Heart Week

Happy heart week! Let’s have a heart-to-heart about your heart. Since we love you with all of our hearts, we want to raise awareness about cardiovascular health and the importance of exercising the most vital muscle in your bod this week. To kick us off, we’ll provide you with some information on what a healthy heart looks like, how you can keep your cholesterol levels low, and keep your heart healthy through your lifestyle.

 

What is a healthy heart?

Did you know your heart will beat about 2.5 billion times over your lifetime? It spends each beating second to supply your body with fuel (oxygen, hormones, compounds and essential cells) and clean up the waste products of your metabolism [1]. Ensuring your heart is healthy essentially ensures your life is healthy (and, hopefully, longer). So how can you achieve this?
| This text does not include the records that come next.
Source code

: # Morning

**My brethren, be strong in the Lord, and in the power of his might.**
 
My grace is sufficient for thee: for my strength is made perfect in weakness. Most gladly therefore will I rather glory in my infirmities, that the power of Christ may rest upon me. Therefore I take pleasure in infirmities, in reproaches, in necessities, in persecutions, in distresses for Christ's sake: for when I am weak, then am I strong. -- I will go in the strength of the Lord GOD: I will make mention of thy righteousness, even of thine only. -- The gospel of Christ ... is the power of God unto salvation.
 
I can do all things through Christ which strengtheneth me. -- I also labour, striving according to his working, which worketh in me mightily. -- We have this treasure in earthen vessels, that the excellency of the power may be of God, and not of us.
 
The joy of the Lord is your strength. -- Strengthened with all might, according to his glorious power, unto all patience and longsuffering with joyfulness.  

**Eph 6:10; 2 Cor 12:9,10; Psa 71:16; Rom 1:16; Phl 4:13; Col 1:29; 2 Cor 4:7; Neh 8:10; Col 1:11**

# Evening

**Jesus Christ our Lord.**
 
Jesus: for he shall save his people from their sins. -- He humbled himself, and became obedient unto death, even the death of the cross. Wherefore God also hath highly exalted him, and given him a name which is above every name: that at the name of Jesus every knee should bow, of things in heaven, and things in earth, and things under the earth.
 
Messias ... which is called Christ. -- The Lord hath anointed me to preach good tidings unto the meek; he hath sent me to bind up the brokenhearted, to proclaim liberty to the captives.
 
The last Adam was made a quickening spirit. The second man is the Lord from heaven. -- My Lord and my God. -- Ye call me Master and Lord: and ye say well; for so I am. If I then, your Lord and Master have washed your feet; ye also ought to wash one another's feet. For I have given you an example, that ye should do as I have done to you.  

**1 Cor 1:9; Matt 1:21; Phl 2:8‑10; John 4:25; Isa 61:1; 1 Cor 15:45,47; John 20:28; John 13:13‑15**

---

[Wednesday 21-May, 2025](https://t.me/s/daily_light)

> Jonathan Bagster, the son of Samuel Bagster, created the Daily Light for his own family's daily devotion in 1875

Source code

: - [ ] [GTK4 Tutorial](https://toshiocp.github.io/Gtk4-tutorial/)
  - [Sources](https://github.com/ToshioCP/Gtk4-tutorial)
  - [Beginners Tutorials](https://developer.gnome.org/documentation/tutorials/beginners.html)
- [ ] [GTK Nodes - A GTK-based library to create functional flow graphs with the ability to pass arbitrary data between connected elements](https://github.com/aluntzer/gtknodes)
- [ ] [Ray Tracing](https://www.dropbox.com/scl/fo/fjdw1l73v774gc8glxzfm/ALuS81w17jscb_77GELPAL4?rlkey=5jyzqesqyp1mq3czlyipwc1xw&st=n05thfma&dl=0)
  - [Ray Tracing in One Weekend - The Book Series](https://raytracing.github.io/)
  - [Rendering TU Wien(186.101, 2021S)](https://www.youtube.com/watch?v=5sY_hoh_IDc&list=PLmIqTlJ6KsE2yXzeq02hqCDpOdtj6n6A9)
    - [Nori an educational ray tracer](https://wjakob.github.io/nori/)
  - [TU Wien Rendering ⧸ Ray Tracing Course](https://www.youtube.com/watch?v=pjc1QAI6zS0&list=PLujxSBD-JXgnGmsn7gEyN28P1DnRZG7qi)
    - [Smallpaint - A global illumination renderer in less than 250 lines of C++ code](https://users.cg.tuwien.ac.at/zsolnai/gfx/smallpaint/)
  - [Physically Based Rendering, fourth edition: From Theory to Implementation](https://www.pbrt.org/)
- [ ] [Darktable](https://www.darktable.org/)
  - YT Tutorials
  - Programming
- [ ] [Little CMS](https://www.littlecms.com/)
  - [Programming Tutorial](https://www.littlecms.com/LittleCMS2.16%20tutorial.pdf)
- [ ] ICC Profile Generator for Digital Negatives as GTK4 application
Simply said, a healthy heart is an active heart. Leading an active lifestyle already puts your heart in a pretty good spot. In addition, managing your risks for heart diseases–an umbrella term for various heart conditions–is vital for living a healthy, long life.

healthy heart

 

One of these heart diseases includes coronary artery disease (CAD), which is the most common type of heart disease in the United States [2]. A result of CAD is coronary heart disease (CHD), which is the leading cause of heart attacks and deaths worldwide [3]. It’s caused by plaque buildup in the walls of the arteries that supply blood to your heart and other parts of your body. This plaque is made of deposits of cholesterol and other substances in the artery, such as trans fats and saturated fats – read more about the difference between these below. As the plaque builds up, it causes those arteries to narrow over time, which can eventually block your blood flow and bring further complications. [2]

So.. the takeaway? Keep those undesired fats down, and lead an active lifestyle. While we’re not a gym (yet 😉) and can’t help with the latter, we CAN share some insights on how to keep your cholesterol level down, and our Plenny meals can play a role in that. Keep reading!

Fats

Understanding fats is vital to understanding cardiovascular health. While fats usually get a bad rep (sometimes deservedly so), there are also good ones out there!

Unsaturated fats are ‘healthy fats’, as they help reduce cholesterol levels. They come in two main forms; polyunsaturated (omega-3 and omega-6) and monounsaturated (most vegetable oils). Compared to saturated fats, which are solid at room temperature, unsaturated fats are liquid at room temperature. This is also a pretty good way of differentiating them when you’re in doubt. [10]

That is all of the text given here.